TASK PROMPT:
When you reproduce the data, keep every word exactly as it stands and leave the pictures out.

########

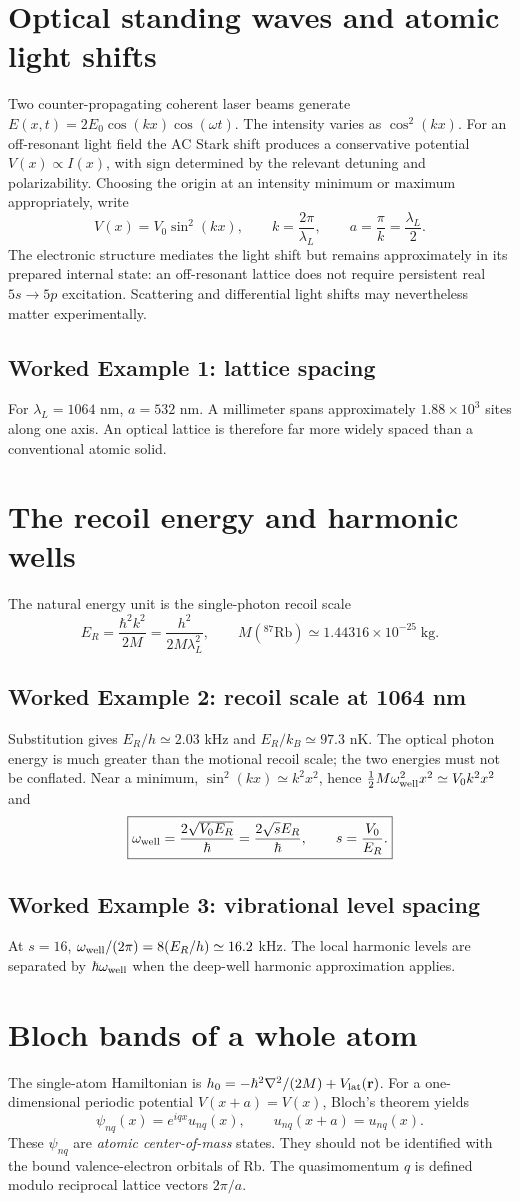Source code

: \documentclass[11pt,a4paper]{article}
\newcommand{\ex}[1]{\subsection*{Worked Example #1}}
\begin{document}
\section{Optical standing waves and atomic light shifts}
Two counter-propagating coherent laser beams generate $E(x,t)=2E_0\cos(kx)\cos(\omega t)$. The intensity varies as $\cos^2(kx)$. For an off-resonant light field the AC Stark shift produces a conservative potential $V(x)\propto I(x)$, with sign determined by the relevant detuning and polarizability. Choosing the origin at an intensity minimum or maximum appropriately, write
\begin{equation}\boxed{V(x)=V_0\sin^2(kx),\qquad k=\frac{2\pi}{\lambda_L},\qquad a=\frac{\pi}{k}=\frac{\lambda_L}{2}.}\end{equation}
The electronic structure mediates the light shift but remains approximately in its prepared internal state: an off-resonant lattice does not require persistent real $5s\to5p$ excitation. Scattering and differential light shifts may nevertheless matter experimentally.
\ex{1: lattice spacing} For $\lambda_L=1064$ nm, $a=532$ nm. A millimeter spans approximately $1.88\times10^3$ sites along one axis. An optical lattice is therefore far more widely spaced than a conventional atomic solid.
\section{The recoil energy and harmonic wells}
The natural energy unit is the single-photon recoil scale
\begin{equation}\boxed{E_R=\frac{\hbar^2k^2}{2M}=\frac{h^2}{2M\lambda_L^2},\qquad M(^{87}\mathrm{Rb})\simeq1.44316\times10^{-25}\;\mathrm{kg}.}\end{equation}
\ex{2: recoil scale at 1064 nm} Substitution gives $E_R/h\simeq2.03$ kHz and $E_R/k_B\simeq97.3$ nK. The optical photon energy is much greater than the motional recoil scale; the two energies must not be conflated.
Near a minimum, $\sin^2(kx)\simeq k^2x^2$, hence $\tfrac12M\omega_{\rm well}^2x^2\simeq V_0k^2x^2$ and
\begin{equation}\boxed{\omega_{\rm well}=\frac{2\sqrt{V_0E_R}}{\hbar}=\frac{2\sqrt{s}E_R}{\hbar},\qquad s=\frac{V_0}{E_R}.}\end{equation}
\ex{3: vibrational level spacing} At $s=16$, $\omega_{\rm well}/(2\pi)=8(E_R/h)\simeq16.2$ kHz. The local harmonic levels are separated by $\hbar\omega_{\rm well}$ when the deep-well harmonic approximation applies.
\section{Bloch bands of a whole atom}
The single-atom Hamiltonian is $h_0=-\hbar^2\nabla^2/(2M)+V_{\rm lat}(\mathbf r)$. For a one-dimensional periodic potential $V(x+a)=V(x)$, Bloch's theorem yields
\begin{equation}\boxed{\psi_{nq}(x)=e^{iqx}u_{nq}(x),\qquad u_{nq}(x+a)=u_{nq}(x).}\end{equation}
These $\psi_{nq}$ are \emph{atomic center-of-mass} states. They should not be identified with the bound valence-electron orbitals of Rb. The quasimomentum $q$ is defined modulo reciprocal lattice vectors $2\pi/a$.
\end{document}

########

SOLUTION FOR THIS TASK:
Source code

: \documentclass[11pt,a4paper]{article}
\newcommand{\ex}[1]{\subsection*{Worked Example #1}}
\begin{document}
\section{Optical standing waves and atomic light shifts}
Two counter-propagating coherent laser beams generate $E(x,t)=2E_0\cos(kx)\cos(\omega t)$. The intensity varies as $\cos^2(kx)$. For an off-resonant light field the AC Stark shift produces a conservative potential $V(x)\propto I(x)$, with sign determined by the relevant detuning and polarizability. Choosing the origin at an intensity minimum or maximum appropriately, write
\begin{equation}\boxed{V(x)=V_0\sin^2(kx),\qquad k=\frac{2\pi}{\lambda_L},\qquad a=\frac{\pi}{k}=\frac{\lambda_L}{2}.}\end{equation}
The electronic structure mediates the light shift but remains approximately in its prepared internal state: an off-resonant lattice does not require persistent real $5s\to5p$ excitation. Scattering and differential light shifts may nevertheless matter experimentally.
\ex{1: lattice spacing} For $\lambda_L=1064$ nm, $a=532$ nm. A millimeter spans approximately $1.88\times10^3$ sites along one axis. An optical lattice is therefore far more widely spaced than a conventional atomic solid.
\section{The recoil energy and harmonic wells}
The natural energy unit is the single-photon recoil scale
\begin{equation}\boxed{E_R=\frac{\hbar^2k^2}{2M}=\frac{h^2}{2M\lambda_L^2},\qquad M(^{87}\mathrm{Rb})\simeq1.44316\times10^{-25}\;\mathrm{kg}.}\end{equation}
\ex{2: recoil scale at 1064 nm} Substitution gives $E_R/h\simeq2.03$ kHz and $E_R/k_B\simeq97.3$ nK. The optical photon energy is much greater than the motional recoil scale; the two energies must not be conflated.
Near a minimum, $\sin^2(kx)\simeq k^2x^2$, hence $\tfrac12M\omega_{\rm well}^2x^2\simeq V_0k^2x^2$ and
\begin{equation}\boxed{\omega_{\rm well}=\frac{2\sqrt{V_0E_R}}{\hbar}=\frac{2\sqrt{s}E_R}{\hbar},\qquad s=\frac{V_0}{E_R}.}\end{equation}
\ex{3: vibrational level spacing} At $s=16$, $\omega_{\rm well}/(2\pi)=8(E_R/h)\simeq16.2$ kHz. The local harmonic levels are separated by $\hbar\omega_{\rm well}$ when the deep-well harmonic approximation applies.
\section{Bloch bands of a whole atom}
The single-atom Hamiltonian is $h_0=-\hbar^2\nabla^2/(2M)+V_{\rm lat}(\mathbf r)$. For a one-dimensional periodic potential $V(x+a)=V(x)$, Bloch's theorem yields
\begin{equation}\boxed{\psi_{nq}(x)=e^{iqx}u_{nq}(x),\qquad u_{nq}(x+a)=u_{nq}(x).}\end{equation}
These $\psi_{nq}$ are \emph{atomic center-of-mass} states. They should not be identified with the bound valence-electron orbitals of Rb. The quasimomentum $q$ is defined modulo reciprocal lattice vectors $2\pi/a$.
\end{document}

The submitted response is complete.